Wien. Schlägt der Blitz ein und das Dorf brennt ab, dann ist das eine Katastrophe. Schlägt dagegen der Brandstifter zu, dann ist das keine Katastrophe, weil kein Naturereignis.
Aber es kommt noch besser: Kommt das Hochwasser bei der Tür herein, dann ist es eine Katastrophe. Kommt dagegen das Wasser durch den Kanal, weil die Pumpen überlastet sind, dann ist das wieder keine Katastrophe. Ein echtes Hochwasser muss bei der Tür ins Haus kommen.
So entschied jüngst der Unabhängige Finanzsenat (UFS). Es ging um außergewöhnliche Belastung, die in der Regel nur nach Abzug eines Selbstbehaltes steuerlich zu berücksichtigen ist. „Katastrophenschäden“ sind allerdings in voller Höhe – ohne Abzug eines Selbstbehaltes – abzugsfähig, und genau das war das Thema.
Im Anlassfall wurde eine Ortschaft wegen eines Dauerregens vom Hochwasser heimgesucht, zahlreiche Häuser standen unter Wasser. Beim Steuerpflichtigen kam das Wasser allerdings „nur“ durch den Kanal ins Haus: Da die Pumpen „heillos überlastet waren, hat es das Wasser durch den Kanal in den Keller gedrückt“.
Keine Naturkatastrophe
Der UFS schloss daraus, „dass der Wasserschaden an dem Gebäude nicht durch Hochwasser verursacht wurde“, vielmehr wurde der Wasserschaden „im Inneren des Gebäudes vom Kanal her ausgelöst und nicht von der Außenseite durch Hochwasser“. Daher liegt keine Naturkatastrophe vor. Als Katastrophenschäden sind aber im Rahmen der außergewöhnlichen Belastung – so der UFS – „ausschließlich“ Schäden aufgrund von Naturereignissen zu verstehen (UFS 19. Juli 2012 RV/1559-W).

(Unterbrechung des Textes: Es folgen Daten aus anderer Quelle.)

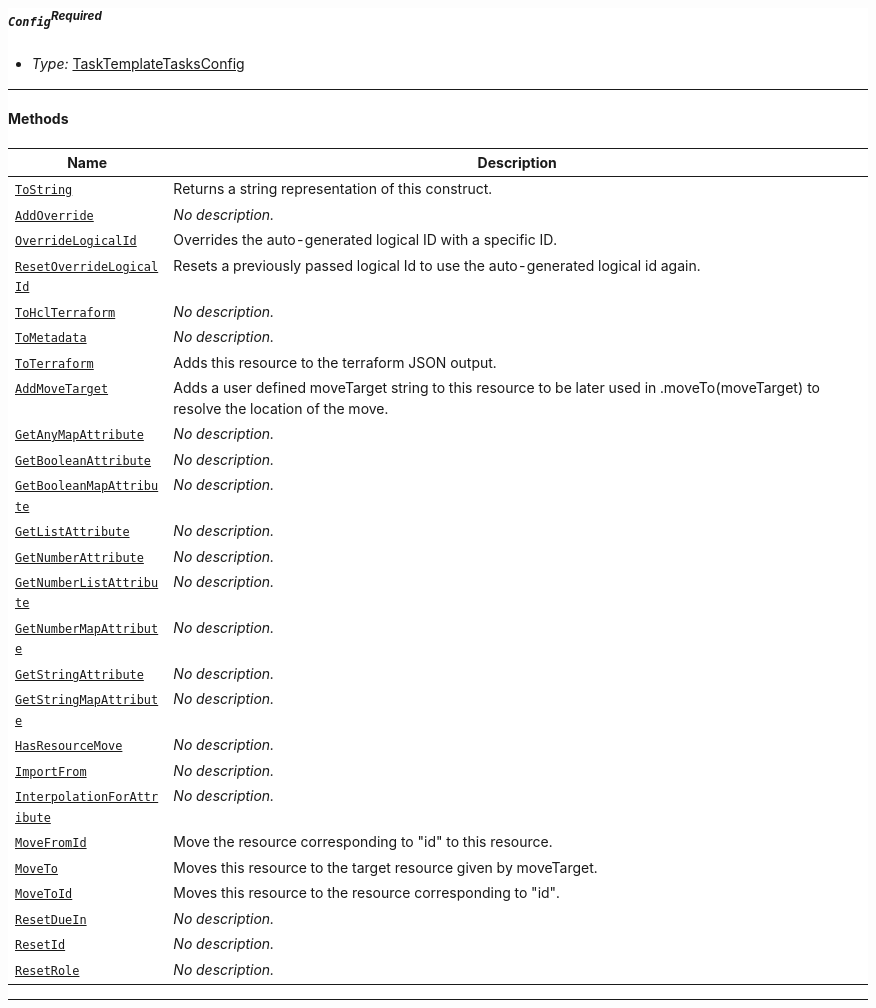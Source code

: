 ##### `Config`<sup>Required</sup> <a name="Config" id="@skeptools/provider-zenduty.taskTemplateTasks.TaskTemplateTasks.Initializer.parameter.config"></a>

- *Type:* <a href="#@skeptools/provider-zenduty.taskTemplateTasks.TaskTemplateTasksConfig">TaskTemplateTasksConfig</a>

---

#### Methods <a name="Methods" id="Methods"></a>

| **Name** | **Description** |
| --- | --- |
| <code><a href="#@skeptools/provider-zenduty.taskTemplateTasks.TaskTemplateTasks.toString">ToString</a></code> | Returns a string representation of this construct. |
| <code><a href="#@skeptools/provider-zenduty.taskTemplateTasks.TaskTemplateTasks.addOverride">AddOverride</a></code> | *No description.* |
| <code><a href="#@skeptools/provider-zenduty.taskTemplateTasks.TaskTemplateTasks.overrideLogicalId">OverrideLogicalId</a></code> | Overrides the auto-generated logical ID with a specific ID. |
| <code><a href="#@skeptools/provider-zenduty.taskTemplateTasks.TaskTemplateTasks.resetOverrideLogicalId">ResetOverrideLogicalId</a></code> | Resets a previously passed logical Id to use the auto-generated logical id again. |
| <code><a href="#@skeptools/provider-zenduty.taskTemplateTasks.TaskTemplateTasks.toHclTerraform">ToHclTerraform</a></code> | *No description.* |
| <code><a href="#@skeptools/provider-zenduty.taskTemplateTasks.TaskTemplateTasks.toMetadata">ToMetadata</a></code> | *No description.* |
| <code><a href="#@skeptools/provider-zenduty.taskTemplateTasks.TaskTemplateTasks.toTerraform">ToTerraform</a></code> | Adds this resource to the terraform JSON output. |
| <code><a href="#@skeptools/provider-zenduty.taskTemplateTasks.TaskTemplateTasks.addMoveTarget">AddMoveTarget</a></code> | Adds a user defined moveTarget string to this resource to be later used in .moveTo(moveTarget) to resolve the location of the move. |
| <code><a href="#@skeptools/provider-zenduty.taskTemplateTasks.TaskTemplateTasks.getAnyMapAttribute">GetAnyMapAttribute</a></code> | *No description.* |
| <code><a href="#@skeptools/provider-zenduty.taskTemplateTasks.TaskTemplateTasks.getBooleanAttribute">GetBooleanAttribute</a></code> | *No description.* |
| <code><a href="#@skeptools/provider-zenduty.taskTemplateTasks.TaskTemplateTasks.getBooleanMapAttribute">GetBooleanMapAttribute</a></code> | *No description.* |
| <code><a href="#@skeptools/provider-zenduty.taskTemplateTasks.TaskTemplateTasks.getListAttribute">GetListAttribute</a></code> | *No description.* |
| <code><a href="#@skeptools/provider-zenduty.taskTemplateTasks.TaskTemplateTasks.getNumberAttribute">GetNumberAttribute</a></code> | *No description.* |
| <code><a href="#@skeptools/provider-zenduty.taskTemplateTasks.TaskTemplateTasks.getNumberListAttribute">GetNumberListAttribute</a></code> | *No description.* |
| <code><a href="#@skeptools/provider-zenduty.taskTemplateTasks.TaskTemplateTasks.getNumberMapAttribute">GetNumberMapAttribute</a></code> | *No description.* |
| <code><a href="#@skeptools/provider-zenduty.taskTemplateTasks.TaskTemplateTasks.getStringAttribute">GetStringAttribute</a></code> | *No description.* |
| <code><a href="#@skeptools/provider-zenduty.taskTemplateTasks.TaskTemplateTasks.getStringMapAttribute">GetStringMapAttribute</a></code> | *No description.* |
| <code><a href="#@skeptools/provider-zenduty.taskTemplateTasks.TaskTemplateTasks.hasResourceMove">HasResourceMove</a></code> | *No description.* |
| <code><a href="#@skeptools/provider-zenduty.taskTemplateTasks.TaskTemplateTasks.importFrom">ImportFrom</a></code> | *No description.* |
| <code><a href="#@skeptools/provider-zenduty.taskTemplateTasks.TaskTemplateTasks.interpolationForAttribute">InterpolationForAttribute</a></code> | *No description.* |
| <code><a href="#@skeptools/provider-zenduty.taskTemplateTasks.TaskTemplateTasks.moveFromId">MoveFromId</a></code> | Move the resource corresponding to "id" to this resource. |
| <code><a href="#@skeptools/provider-zenduty.taskTemplateTasks.TaskTemplateTasks.moveTo">MoveTo</a></code> | Moves this resource to the target resource given by moveTarget. |
| <code><a href="#@skeptools/provider-zenduty.taskTemplateTasks.TaskTemplateTasks.moveToId">MoveToId</a></code> | Moves this resource to the resource corresponding to "id". |
| <code><a href="#@skeptools/provider-zenduty.taskTemplateTasks.TaskTemplateTasks.resetDueIn">ResetDueIn</a></code> | *No description.* |
| <code><a href="#@skeptools/provider-zenduty.taskTemplateTasks.TaskTemplateTasks.resetId">ResetId</a></code> | *No description.* |
| <code><a href="#@skeptools/provider-zenduty.taskTemplateTasks.TaskTemplateTasks.resetRole">ResetRole</a></code> | *No description.* |

---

Überrascht es aber an dieser Entscheidung schon, dass es für eine Naturkatastrophe darauf ankommen soll, welchen Weg das Wasser genommen hat (ob durch die Tür oder durch den Kanal), ist auch die Anknüpfung an die Naturkatastrophe im Gesetz selbst nicht gedeckt: Das Gesetz definiert den Katastrophenschaden keineswegs als Naturkatastrophe, sondern zählt bloß „insbesondere“ Hochwasser und derartige Schäden als Beispiele auf. Zwischen „insbesondere“ wie es im Gesetz heißt, und „ausschließlich“, wie der UFS meint, besteht aber schon sprachlich ein beträchtlicher Unterschied.
Die Auffassung des UFS findet sich zwar auch in den Lohnsteuerrichtlinien und den Einkommensteuerrichtlinien des Finanzministeriums und gelegentlich in der Rechtsprechung des Verwaltungsgerichtshofs, doch lässt sich das wohl nur historisch erklären, weil der Anlass für die Regelung Katastrophenschäden waren.
Prinzip und Verfassung verletzt
Es entspricht nicht dem Leistungsfähigkeitsprinzip in der Einkommensteuer, danach zu differenzieren, ob der Katastrophenschaden durch ein Naturereignis oder aus anderen Gründen eingetreten ist, und es wäre wohl auch gleichheitswidrig, beim Steuerpflichtigen darauf abzustellen, ob der Schaden durch höhere Gewalt oder in anderer Weise, allenfalls von einem Dritten, ausgelöst worden ist.
Wie die eingangs angeführten Beispiele zeigen, wäre es auch denkunmöglich, den Katastrophenschaden „ausschließlich“ mit einer Naturkatastrophe zu verknüpfen. Katastrophenschäden können natürlich auch zum Beispiel durch Brandstiftung oder durch Fahrlässigkeit ausgelöst werden. Insoweit ergeben sich zusätzliche verfassungsrechtliche Bedenken gegen die Auslegung des UFS.
Und um auch das gleich vorwegzunehmen: Es kann auch keinen Unterschied machen, ob eine Wohnung, ein Haus oder ein ganzes Dorf abbrennt: Der Katastrophenschaden im Einkommensteuerrecht bezieht sich auf den einzelnen Steuerpflichtigen und kann nicht davon abhängen, wie viel andere Steuerpflichtige davon mit betroffen sind.
Der Autor ist em. Univ.-Prof. an der Universität Wien.